▶ **WHAT THE TASK REQUIRES**
Only the count is wanted here: how many lines of the entries hold the string "Pages"?

▶ **AVAILABLE DATA**
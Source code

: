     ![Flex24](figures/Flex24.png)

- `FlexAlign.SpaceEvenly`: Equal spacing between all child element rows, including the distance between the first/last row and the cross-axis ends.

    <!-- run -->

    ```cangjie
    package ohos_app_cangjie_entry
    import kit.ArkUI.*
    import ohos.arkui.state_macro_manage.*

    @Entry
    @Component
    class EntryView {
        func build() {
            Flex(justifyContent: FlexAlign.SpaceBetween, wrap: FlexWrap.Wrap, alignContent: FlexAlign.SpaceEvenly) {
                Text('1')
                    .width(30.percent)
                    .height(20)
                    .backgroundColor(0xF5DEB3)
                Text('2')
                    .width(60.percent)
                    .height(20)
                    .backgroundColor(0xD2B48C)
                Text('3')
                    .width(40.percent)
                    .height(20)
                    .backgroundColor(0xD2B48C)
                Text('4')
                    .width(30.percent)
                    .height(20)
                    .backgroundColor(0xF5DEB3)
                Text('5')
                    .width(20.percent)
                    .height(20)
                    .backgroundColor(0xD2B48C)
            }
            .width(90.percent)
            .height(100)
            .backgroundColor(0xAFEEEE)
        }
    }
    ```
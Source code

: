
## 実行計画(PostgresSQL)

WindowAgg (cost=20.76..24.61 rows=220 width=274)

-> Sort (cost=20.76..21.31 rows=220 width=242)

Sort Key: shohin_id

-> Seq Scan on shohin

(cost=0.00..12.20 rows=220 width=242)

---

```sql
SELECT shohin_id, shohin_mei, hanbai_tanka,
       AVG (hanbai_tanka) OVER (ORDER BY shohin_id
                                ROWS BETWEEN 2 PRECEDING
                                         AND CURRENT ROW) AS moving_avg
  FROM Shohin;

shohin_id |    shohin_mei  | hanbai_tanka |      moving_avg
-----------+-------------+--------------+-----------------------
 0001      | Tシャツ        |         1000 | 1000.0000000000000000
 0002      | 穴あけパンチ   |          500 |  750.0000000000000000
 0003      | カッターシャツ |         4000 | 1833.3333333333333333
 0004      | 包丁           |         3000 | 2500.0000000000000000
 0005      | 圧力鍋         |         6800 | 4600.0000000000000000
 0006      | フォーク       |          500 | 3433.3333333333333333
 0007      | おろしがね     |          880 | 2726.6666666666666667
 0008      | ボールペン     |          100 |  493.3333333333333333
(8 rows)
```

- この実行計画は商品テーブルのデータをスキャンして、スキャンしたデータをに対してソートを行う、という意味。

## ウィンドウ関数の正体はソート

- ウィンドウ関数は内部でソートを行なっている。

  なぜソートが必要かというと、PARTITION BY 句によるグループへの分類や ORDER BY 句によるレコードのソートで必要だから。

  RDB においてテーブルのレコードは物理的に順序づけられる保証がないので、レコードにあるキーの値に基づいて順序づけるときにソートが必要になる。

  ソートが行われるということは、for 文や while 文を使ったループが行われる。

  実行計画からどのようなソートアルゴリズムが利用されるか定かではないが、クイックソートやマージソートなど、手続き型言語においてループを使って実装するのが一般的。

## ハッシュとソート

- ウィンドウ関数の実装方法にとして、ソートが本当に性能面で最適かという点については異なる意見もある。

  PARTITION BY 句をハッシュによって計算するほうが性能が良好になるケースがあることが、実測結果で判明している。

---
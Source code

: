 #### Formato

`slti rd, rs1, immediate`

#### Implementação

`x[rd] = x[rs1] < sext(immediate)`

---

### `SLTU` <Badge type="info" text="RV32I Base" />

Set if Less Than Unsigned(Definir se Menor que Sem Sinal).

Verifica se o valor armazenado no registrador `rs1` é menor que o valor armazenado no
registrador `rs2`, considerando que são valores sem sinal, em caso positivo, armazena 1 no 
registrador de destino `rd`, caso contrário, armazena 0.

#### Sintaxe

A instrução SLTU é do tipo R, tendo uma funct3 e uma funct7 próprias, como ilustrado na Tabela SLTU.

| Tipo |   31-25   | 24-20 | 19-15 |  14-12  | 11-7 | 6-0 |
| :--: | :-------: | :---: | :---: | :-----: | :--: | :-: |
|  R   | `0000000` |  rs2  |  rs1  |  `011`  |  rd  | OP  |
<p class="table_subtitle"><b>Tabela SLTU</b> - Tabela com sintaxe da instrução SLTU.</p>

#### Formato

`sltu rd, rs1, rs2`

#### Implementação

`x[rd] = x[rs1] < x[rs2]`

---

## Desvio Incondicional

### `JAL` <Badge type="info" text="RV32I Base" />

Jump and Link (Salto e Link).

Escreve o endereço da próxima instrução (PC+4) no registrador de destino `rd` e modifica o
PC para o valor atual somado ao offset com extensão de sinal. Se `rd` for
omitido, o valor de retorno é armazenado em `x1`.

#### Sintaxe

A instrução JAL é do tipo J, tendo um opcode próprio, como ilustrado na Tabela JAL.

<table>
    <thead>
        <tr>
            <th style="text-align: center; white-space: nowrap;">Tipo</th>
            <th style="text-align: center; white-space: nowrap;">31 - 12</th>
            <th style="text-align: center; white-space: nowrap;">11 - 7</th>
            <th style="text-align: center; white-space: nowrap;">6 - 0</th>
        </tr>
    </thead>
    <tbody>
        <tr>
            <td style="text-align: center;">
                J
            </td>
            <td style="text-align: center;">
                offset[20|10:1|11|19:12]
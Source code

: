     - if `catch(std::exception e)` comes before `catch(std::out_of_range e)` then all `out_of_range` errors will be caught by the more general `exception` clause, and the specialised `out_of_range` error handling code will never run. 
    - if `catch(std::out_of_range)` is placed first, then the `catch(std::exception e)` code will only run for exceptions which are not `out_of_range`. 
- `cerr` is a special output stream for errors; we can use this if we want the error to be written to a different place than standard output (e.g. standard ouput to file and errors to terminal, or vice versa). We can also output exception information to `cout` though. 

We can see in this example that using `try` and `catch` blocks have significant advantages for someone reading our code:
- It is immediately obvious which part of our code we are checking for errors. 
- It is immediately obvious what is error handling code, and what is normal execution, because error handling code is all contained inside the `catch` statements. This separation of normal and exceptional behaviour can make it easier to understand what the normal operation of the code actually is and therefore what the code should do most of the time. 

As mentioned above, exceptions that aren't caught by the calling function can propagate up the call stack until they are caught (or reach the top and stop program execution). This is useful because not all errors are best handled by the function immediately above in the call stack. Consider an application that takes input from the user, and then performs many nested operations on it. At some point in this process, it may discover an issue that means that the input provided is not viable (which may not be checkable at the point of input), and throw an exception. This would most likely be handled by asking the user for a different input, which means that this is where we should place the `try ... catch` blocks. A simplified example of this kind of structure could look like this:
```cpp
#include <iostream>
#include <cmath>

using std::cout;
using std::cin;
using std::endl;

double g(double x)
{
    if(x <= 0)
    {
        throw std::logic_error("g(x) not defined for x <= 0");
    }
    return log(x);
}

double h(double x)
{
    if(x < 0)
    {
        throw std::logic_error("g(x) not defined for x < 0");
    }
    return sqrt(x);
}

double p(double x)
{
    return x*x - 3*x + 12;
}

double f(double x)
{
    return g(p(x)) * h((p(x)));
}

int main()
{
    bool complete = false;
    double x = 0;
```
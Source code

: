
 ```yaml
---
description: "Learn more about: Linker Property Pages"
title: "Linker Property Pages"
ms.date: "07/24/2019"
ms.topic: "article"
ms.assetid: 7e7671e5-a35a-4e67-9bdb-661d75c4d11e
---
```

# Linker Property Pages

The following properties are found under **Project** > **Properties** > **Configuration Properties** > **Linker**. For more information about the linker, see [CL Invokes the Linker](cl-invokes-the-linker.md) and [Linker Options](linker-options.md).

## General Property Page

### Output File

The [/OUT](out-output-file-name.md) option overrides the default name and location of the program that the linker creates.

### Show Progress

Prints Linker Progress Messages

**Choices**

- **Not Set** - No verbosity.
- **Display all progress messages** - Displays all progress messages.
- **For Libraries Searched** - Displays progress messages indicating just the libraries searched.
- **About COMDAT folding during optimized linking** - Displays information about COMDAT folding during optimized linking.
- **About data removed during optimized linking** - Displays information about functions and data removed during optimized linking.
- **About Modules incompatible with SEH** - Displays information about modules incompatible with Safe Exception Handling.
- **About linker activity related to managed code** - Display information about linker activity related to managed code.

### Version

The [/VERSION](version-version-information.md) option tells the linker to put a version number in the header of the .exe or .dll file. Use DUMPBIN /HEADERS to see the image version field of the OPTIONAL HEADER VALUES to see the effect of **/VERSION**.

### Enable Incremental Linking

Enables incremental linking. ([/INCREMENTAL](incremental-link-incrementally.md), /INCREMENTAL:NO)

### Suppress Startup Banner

▶ **EXERCISE SOLUTION**
3